All of Medtronic’s patient-level data gathered during the Infuse clinical trials was made available through the Yale University Open Data Access (YODA) Project. Publishing two systematic reviews of this scale at the same time is a first for the Annals of Internal Medicine, according to an editorial that accompanied the studies.

One of the Medtronic Infuse studies was conducted by researchers from Oregon Health & Science University. The other study was conducted by researchers from the University of York in the U.K.

The findings of both suggested that the outcome of spinal surgery conducted with Infuse was no better than the outcomes of traditional spine surgery. Researchers from Oregon also found an increase in cancer risk among Infuse patients in the two years following surgery. The University of York study did not detect the same cancer risk.
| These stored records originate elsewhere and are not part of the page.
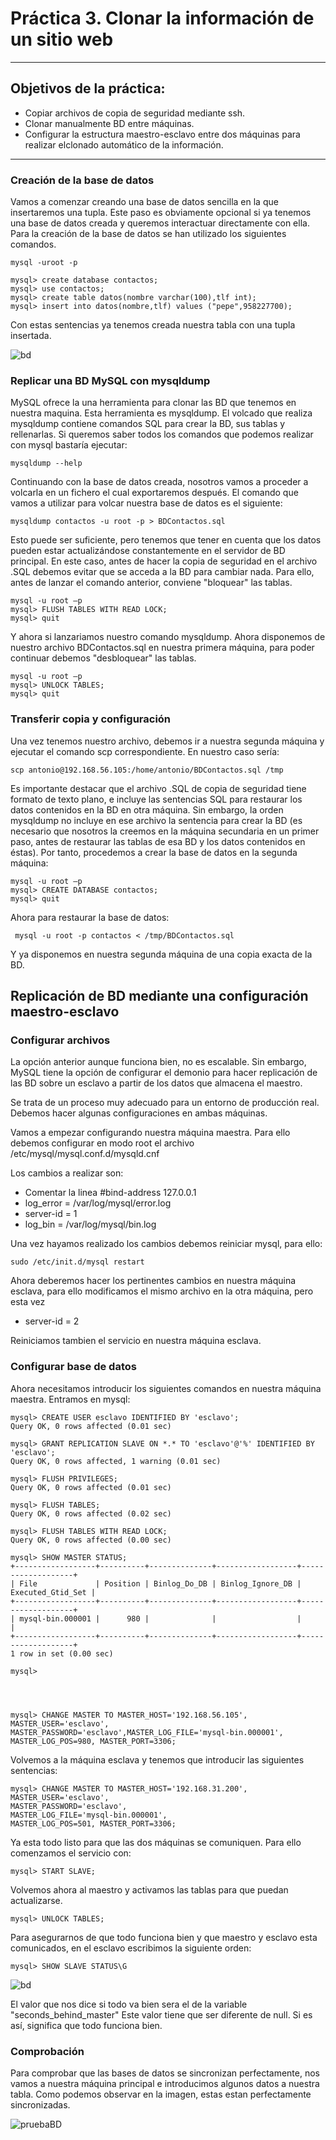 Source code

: # Práctica 3. Clonar la información de un sitio web
------
## Objetivos de la práctica:

- Copiar archivos de copia de seguridad mediante ssh.
- Clonar manualmente BD entre máquinas.
- Configurar la estructura maestro-esclavo entre dos máquinas para realizar elclonado automático de la información.
------

### Creación de la base de datos

Vamos a comenzar creando una base de datos sencilla en la que insertaremos una tupla. Este paso es obviamente opcional si ya tenemos una base de datos creada y queremos interactuar directamente con ella. 
Para la creación de la base de datos se han utilizado los siguientes comandos.
     
    mysql -uroot -p

    mysql> create database contactos;
    mysql> use contactos;
    mysql> create table datos(nombre varchar(100),tlf int);
    mysql> insert into datos(nombre,tlf) values ("pepe",958227700);


Con estas sentencias ya tenemos creada nuestra tabla con una tupla insertada. 

![bd](./imagenes/bd.png)



### Replicar una BD MySQL con mysqldump

MySQL ofrece la una herramienta para clonar las BD que tenemos en nuestra maquina. Esta herramienta es mysqldump.
El volcado que realiza mysqldump contiene comandos SQL para crear la BD, sus tablas y rellenarlas.
Si queremos saber todos los comandos que podemos realizar con mysql bastaría ejecutar:

    mysqldump --help

Continuando con la base de datos creada, nosotros vamos a proceder a volcarla en un fichero el cual exportaremos después. El comando que vamos a utilizar para volcar nuestra base de datos es el siguiente:

    mysqldump contactos -u root -p > BDContactos.sql

Esto puede ser suficiente, pero tenemos que tener en cuenta que los datos pueden estar actualizándose constantemente en el servidor de BD principal. En este caso, antes de hacer la copia de seguridad en el archivo .SQL debemos evitar que se acceda a la BD para cambiar nada.
Para ello, antes de lanzar el comando anterior, conviene "bloquear" las tablas.

    mysql -u root –p
    mysql> FLUSH TABLES WITH READ LOCK;
    mysql> quit

Y ahora si lanzariamos nuestro comando mysqldump.
Ahora disponemos de nuestro archivo BDContactos.sql en nuestra primera máquina, para poder continuar debemos "desbloquear" las tablas.

    mysql -u root –p
    mysql> UNLOCK TABLES;
    mysql> quit

### Transferir copia y configuración

Una vez tenemos nuestro archivo, debemos ir a nuestra segunda máquina y ejecutar el comando scp correspondiente. En nuestro caso sería:

    scp antonio@192.168.56.105:/home/antonio/BDContactos.sql /tmp

Es importante destacar que el archivo .SQL de copia de seguridad tiene formato de texto plano, e incluye las sentencias SQL para restaurar los datos contenidos en la BD en otra máquina. Sin embargo, la orden mysqldump no incluye en ese archivo la sentencia para crear la BD (es necesario que nosotros la creemos en la máquina secundaria en un primer paso, antes de restaurar las tablas de esa BD y los datos contenidos en éstas).
Por tanto, procedemos a crear la base de datos en la segunda máquina:

    mysql -u root –p
    mysql> CREATE DATABASE contactos; 
    mysql> quit

Ahora para restaurar la base de datos:

     mysql -u root -p contactos < /tmp/BDContactos.sql

Y ya disponemos en nuestra segunda máquina de una copia exacta de la BD.


## Replicación de BD mediante una configuración maestro-esclavo

### Configurar archivos
La opción anterior aunque funciona bien, no es escalable. Sin embargo, MySQL tiene la opción de configurar el demonio para hacer replicación de las BD sobre un esclavo a partir de los datos que almacena el maestro.

Se trata de un proceso muy adecuado para un entorno de producción real.
Debemos hacer algunas configuraciones en ambas máquinas.

Vamos a empezar configurando nuestra máquina maestra. Para ello debemos configurar en modo root el archivo /etc/mysql/mysql.conf.d/mysqld.cnf

Los cambios a realizar son:

- Comentar la linea #bind-address 127.0.0.1
- log_error = /var/log/mysql/error.log
- server-id = 1
- log_bin = /var/log/mysql/bin.log
  
Una vez hayamos realizado los cambios debemos reiniciar mysql, para ello:

    sudo /etc/init.d/mysql restart

Ahora deberemos hacer los pertinentes cambios en nuestra máquina esclava, para ello modificamos el mismo archivo en la otra máquina, pero esta vez
- server-id = 2

Reiniciamos tambien el servicio en nuestra máquina esclava.


### Configurar base de datos

Ahora necesitamos introducir los siguientes comandos en nuestra máquina maestra. Entramos en mysql:


    mysql> CREATE USER esclavo IDENTIFIED BY 'esclavo';
    Query OK, 0 rows affected (0.01 sec)

    mysql> GRANT REPLICATION SLAVE ON *.* TO 'esclavo'@'%' IDENTIFIED BY 'esclavo';
    Query OK, 0 rows affected, 1 warning (0.01 sec)

    mysql> FLUSH PRIVILEGES;
    Query OK, 0 rows affected (0.01 sec)

    mysql> FLUSH TABLES;
    Query OK, 0 rows affected (0.02 sec)

    mysql> FLUSH TABLES WITH READ LOCK;
    Query OK, 0 rows affected (0.00 sec)

    mysql> SHOW MASTER STATUS;
    +------------------+----------+--------------+------------------+-------------------+
    | File             | Position | Binlog_Do_DB | Binlog_Ignore_DB | Executed_Gtid_Set |
    +------------------+----------+--------------+------------------+-------------------+
    | mysql-bin.000001 |      980 |              |                  |                   |
    +------------------+----------+--------------+------------------+-------------------+
    1 row in set (0.00 sec)

    mysql>



   
    mysql> CHANGE MASTER TO MASTER_HOST='192.168.56.105', 
    MASTER_USER='esclavo', MASTER_PASSWORD='esclavo',MASTER_LOG_FILE='mysql-bin.000001', 
    MASTER_LOG_POS=980, MASTER_PORT=3306;


Volvemos a la máquina esclava y tenemos que introducir las siguientes sentencias:

    mysql> CHANGE MASTER TO MASTER_HOST='192.168.31.200', 
    MASTER_USER='esclavo', 
    MASTER_PASSWORD='esclavo', 
    MASTER_LOG_FILE='mysql-bin.000001', 
    MASTER_LOG_POS=501, MASTER_PORT=3306;

Ya esta todo listo para que las dos máquinas se comuniquen. Para ello comenzamos el servicio con:

    mysql> START SLAVE;

Volvemos ahora al maestro y activamos las tablas para que puedan actualizarse.

    mysql> UNLOCK TABLES;

Para asegurarnos de que todo funciona bien y que maestro y esclavo esta comunicados, en el esclavo escribimos la siguiente orden:

    mysql> SHOW SLAVE STATUS\G

![bd](./imagenes/slaveStatus.png)

El valor que nos dice si todo va bien sera el de la variable "seconds_behind_master"
Este valor tiene que ser diferente de null. Si es así, significa que todo funciona bien.

### Comprobación

Para comprobar que las bases de datos se sincronizan perfectamente, nos vamos a nuestra máquina principal e introducimos algunos datos a nuestra tabla. Como podemos observar en la imagen, estas estan perfectamente sincronizadas.

![pruebaBD](./imagenes/pruebaBD.png)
Researchers indicated that it was hard to find a good reason to actually use Medtronic Infuse, and they also found significant reporting bias in previous studies by Medtronic, which overstated the benefits of the bone growth product.

“Our study shows that adverse events were underreported for more on- and off-label uses, with results not previously available to the public,” Oregon Health & Science University researchers concluded. “Journal practices for sponsored supplements, trial registration, and conflict of interest disclosure may have contributed to publication of an incomplete and sometimes misleading evidence base.”

Data Follows Scathing Congressional Report on Infuse Studies

In 2012, the U.S. Senate Finance Committee released a report detailing the findings of a congressional investigation into whether Medtronic had manipulated previous medical studies that appeared to downplay Infuse risks and overstate its effectiveness.

Congressional investigators found that Medtronic paid out $210 million to authors of studies sponsored by the company. Those studies appeared to have purposefully left out findings that suggested Infuse could increase the risk of male sterility, bone growth problems, cancer, and back and leg pain.

The 16-month investigation found that Medtronic employees edited and even wrote parts of some of the studies before they were published. However, the studies did not disclose Medtronic employee involvement.

The report’s findings indicate that “Medtronic was heavily involved in drafting, editing, and shaping the content of medical journal articles authored by its physician consultants who received significant amounts of money through royalties and consulting fees from Medtronic.”

Investigators said when that wasn’t enough, Medtronic went even further, with company officials inserting language into scientific studies that suggested Infuse was a better, less painful technique than the autograft technique, which involves taking bone graft from the pelvic bone.

One email exchange revealed that Medtronic employees urged that a complete list of adverse events linked to Infuse not be published in a 2005 study.